*The input*.
== Segment start ==

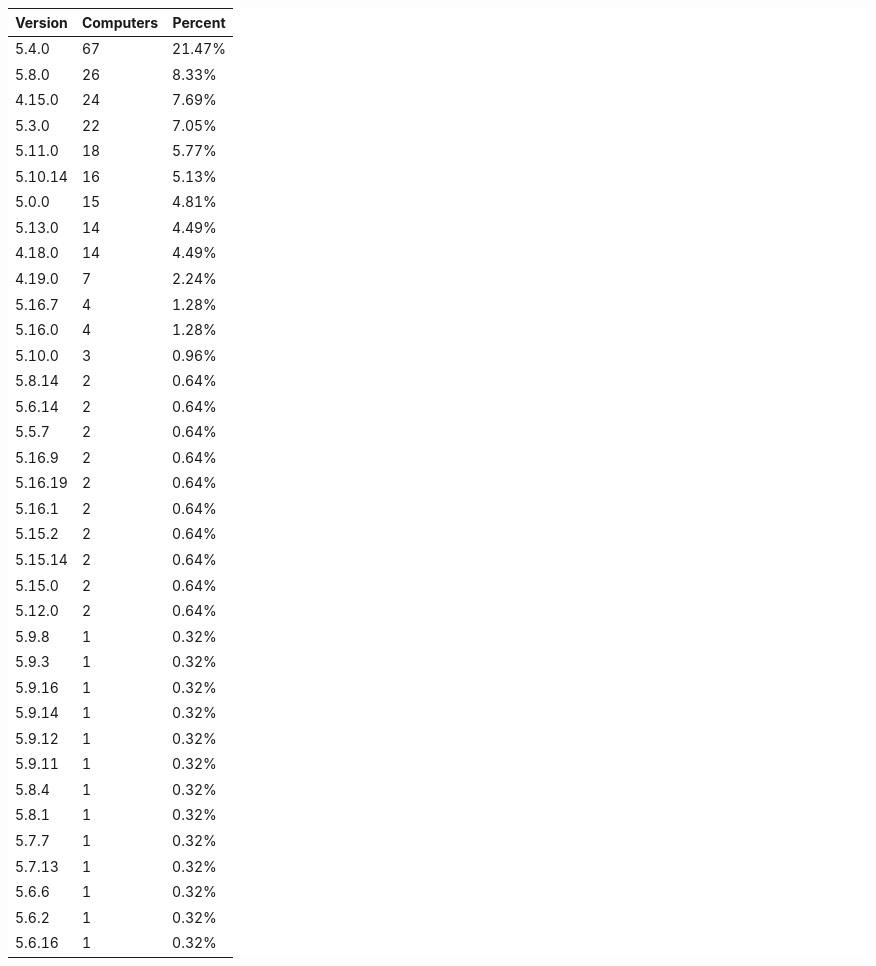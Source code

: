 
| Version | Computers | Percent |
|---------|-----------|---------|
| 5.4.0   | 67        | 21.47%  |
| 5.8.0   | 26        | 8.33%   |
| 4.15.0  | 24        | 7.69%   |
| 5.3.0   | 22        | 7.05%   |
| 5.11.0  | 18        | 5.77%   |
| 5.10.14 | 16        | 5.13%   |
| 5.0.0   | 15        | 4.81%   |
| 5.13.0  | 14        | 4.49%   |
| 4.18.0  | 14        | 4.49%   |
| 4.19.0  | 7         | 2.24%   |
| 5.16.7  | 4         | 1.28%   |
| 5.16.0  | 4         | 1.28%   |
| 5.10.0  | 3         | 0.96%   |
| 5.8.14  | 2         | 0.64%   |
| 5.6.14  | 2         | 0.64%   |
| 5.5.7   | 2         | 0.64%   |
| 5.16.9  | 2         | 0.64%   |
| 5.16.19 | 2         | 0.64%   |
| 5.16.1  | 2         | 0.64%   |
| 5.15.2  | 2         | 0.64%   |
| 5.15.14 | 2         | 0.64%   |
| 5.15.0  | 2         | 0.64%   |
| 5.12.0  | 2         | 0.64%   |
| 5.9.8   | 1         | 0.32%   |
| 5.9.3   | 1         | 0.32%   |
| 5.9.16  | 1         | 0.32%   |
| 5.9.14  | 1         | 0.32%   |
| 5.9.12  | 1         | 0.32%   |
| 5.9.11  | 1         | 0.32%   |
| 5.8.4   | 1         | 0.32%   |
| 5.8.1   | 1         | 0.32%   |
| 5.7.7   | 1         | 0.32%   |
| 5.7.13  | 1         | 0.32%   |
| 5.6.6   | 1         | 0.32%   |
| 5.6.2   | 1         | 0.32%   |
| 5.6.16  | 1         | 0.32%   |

== Segment end ==
== Segment start ==

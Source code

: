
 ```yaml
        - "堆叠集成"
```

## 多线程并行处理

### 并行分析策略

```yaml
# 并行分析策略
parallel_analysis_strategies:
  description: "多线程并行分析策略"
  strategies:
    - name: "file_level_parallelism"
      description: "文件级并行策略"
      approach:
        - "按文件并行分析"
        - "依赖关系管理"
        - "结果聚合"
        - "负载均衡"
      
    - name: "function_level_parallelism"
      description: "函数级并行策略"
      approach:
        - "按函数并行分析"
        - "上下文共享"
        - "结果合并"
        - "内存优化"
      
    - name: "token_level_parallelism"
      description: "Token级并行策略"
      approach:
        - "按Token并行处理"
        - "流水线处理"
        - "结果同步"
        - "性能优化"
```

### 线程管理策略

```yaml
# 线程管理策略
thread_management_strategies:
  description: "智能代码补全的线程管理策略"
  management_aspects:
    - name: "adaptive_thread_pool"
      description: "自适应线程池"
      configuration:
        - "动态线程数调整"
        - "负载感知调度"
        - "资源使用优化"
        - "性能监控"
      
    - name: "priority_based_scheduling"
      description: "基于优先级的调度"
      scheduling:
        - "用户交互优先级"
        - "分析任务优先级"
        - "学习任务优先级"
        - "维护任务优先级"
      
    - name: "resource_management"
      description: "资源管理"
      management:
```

== Segment end ==
== Segment start ==

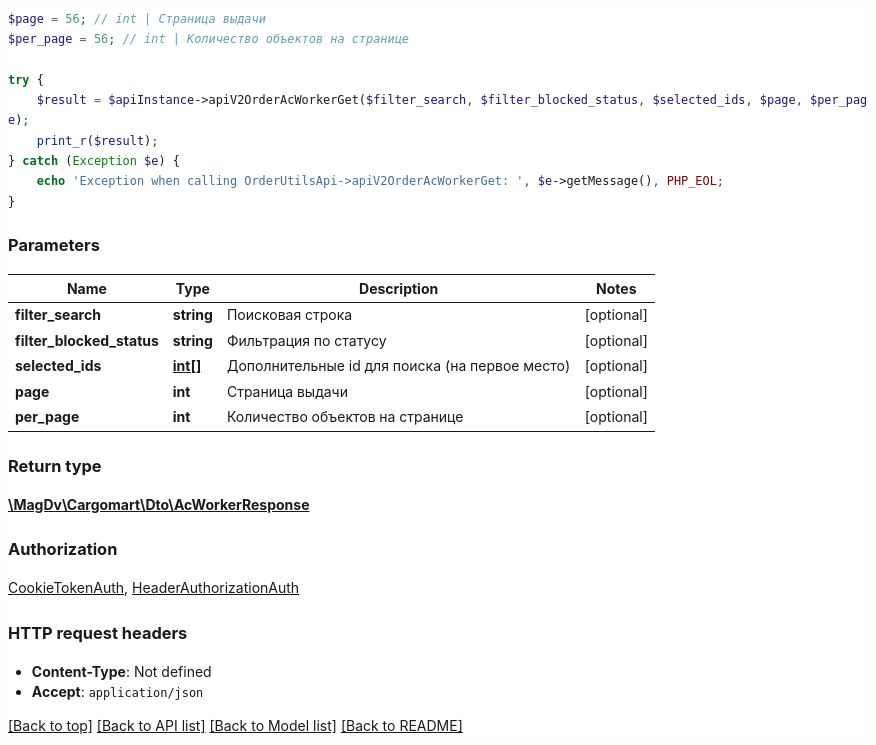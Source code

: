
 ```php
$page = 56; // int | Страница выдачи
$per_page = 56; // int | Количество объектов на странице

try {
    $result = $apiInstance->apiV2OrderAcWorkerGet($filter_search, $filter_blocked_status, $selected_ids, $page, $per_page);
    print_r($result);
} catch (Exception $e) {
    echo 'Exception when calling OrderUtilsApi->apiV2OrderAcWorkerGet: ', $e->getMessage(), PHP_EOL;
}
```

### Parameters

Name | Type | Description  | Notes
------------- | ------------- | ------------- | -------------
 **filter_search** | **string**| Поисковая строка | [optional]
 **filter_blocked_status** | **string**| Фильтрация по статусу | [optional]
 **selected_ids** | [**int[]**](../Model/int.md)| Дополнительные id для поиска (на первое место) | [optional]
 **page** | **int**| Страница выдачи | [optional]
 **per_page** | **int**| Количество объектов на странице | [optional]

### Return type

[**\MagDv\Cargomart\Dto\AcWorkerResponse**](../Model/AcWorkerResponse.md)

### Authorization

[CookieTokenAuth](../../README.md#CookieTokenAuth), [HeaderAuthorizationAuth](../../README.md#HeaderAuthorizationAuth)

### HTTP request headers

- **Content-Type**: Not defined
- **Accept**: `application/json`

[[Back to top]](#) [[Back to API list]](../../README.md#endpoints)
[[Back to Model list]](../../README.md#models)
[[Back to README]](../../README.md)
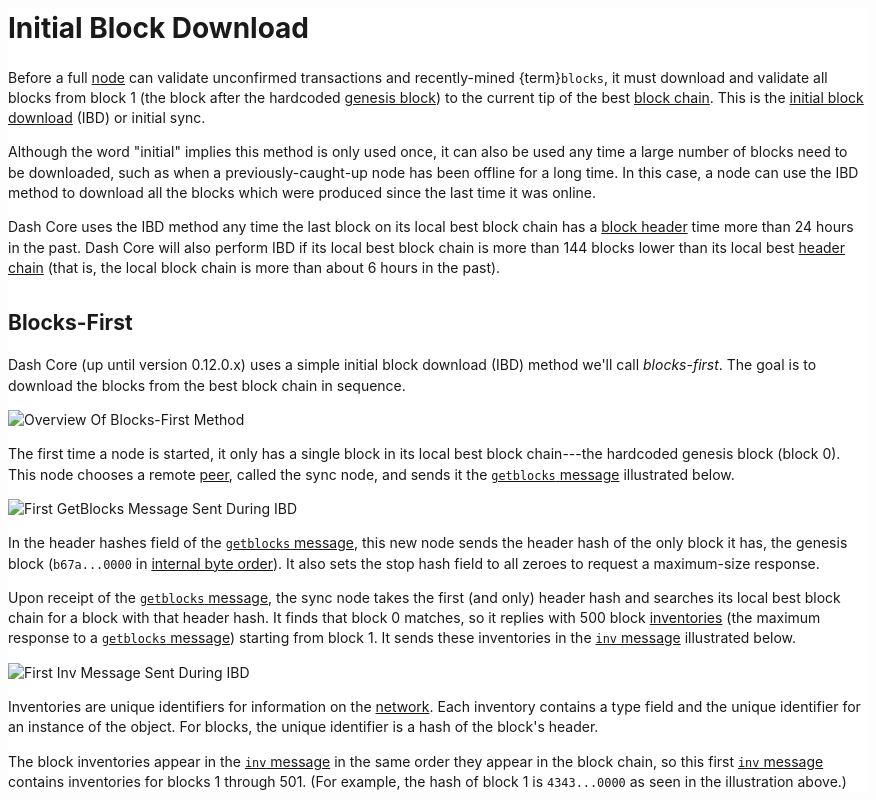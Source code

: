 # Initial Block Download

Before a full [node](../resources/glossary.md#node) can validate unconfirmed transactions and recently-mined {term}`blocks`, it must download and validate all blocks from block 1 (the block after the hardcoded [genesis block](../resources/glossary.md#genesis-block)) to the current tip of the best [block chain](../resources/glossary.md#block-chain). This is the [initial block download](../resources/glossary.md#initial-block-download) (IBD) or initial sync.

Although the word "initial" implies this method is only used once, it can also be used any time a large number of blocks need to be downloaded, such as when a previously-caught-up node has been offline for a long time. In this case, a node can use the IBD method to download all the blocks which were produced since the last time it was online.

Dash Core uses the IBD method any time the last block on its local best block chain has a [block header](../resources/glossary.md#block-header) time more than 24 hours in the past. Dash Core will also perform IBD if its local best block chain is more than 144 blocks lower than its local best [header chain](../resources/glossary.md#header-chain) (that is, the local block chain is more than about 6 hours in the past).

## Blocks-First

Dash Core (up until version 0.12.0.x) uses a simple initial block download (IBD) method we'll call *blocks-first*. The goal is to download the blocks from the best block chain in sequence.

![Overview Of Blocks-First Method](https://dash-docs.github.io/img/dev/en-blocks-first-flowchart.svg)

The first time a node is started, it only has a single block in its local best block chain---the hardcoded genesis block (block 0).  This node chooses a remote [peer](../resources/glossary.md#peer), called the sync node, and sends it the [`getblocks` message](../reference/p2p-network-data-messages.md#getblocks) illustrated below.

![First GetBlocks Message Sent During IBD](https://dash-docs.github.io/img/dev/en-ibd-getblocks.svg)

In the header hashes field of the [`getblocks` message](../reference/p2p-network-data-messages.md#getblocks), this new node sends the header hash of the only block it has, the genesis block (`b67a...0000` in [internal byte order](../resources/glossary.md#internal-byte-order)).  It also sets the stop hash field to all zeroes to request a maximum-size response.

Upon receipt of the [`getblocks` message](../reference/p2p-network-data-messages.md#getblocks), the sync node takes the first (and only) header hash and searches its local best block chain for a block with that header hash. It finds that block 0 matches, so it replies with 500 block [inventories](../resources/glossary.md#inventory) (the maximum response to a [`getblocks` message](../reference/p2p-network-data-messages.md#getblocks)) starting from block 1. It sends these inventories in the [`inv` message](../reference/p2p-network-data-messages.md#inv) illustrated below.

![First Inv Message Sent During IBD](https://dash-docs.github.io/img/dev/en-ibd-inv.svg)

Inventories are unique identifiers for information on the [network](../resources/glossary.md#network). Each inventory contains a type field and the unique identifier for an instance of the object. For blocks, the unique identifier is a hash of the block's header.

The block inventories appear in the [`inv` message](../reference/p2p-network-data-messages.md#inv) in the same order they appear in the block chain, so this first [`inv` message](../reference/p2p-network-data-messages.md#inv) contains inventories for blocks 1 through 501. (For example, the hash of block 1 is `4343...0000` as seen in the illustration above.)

== Segment end ==

Consider the entries above and return each line with the string "Exception".

*Solution to this task*.
} catch (Exception $e) {
    echo 'Exception when calling OrderUtilsApi->apiV2OrderAcWorkerGet: ', $e->getMessage(), PHP_EOL;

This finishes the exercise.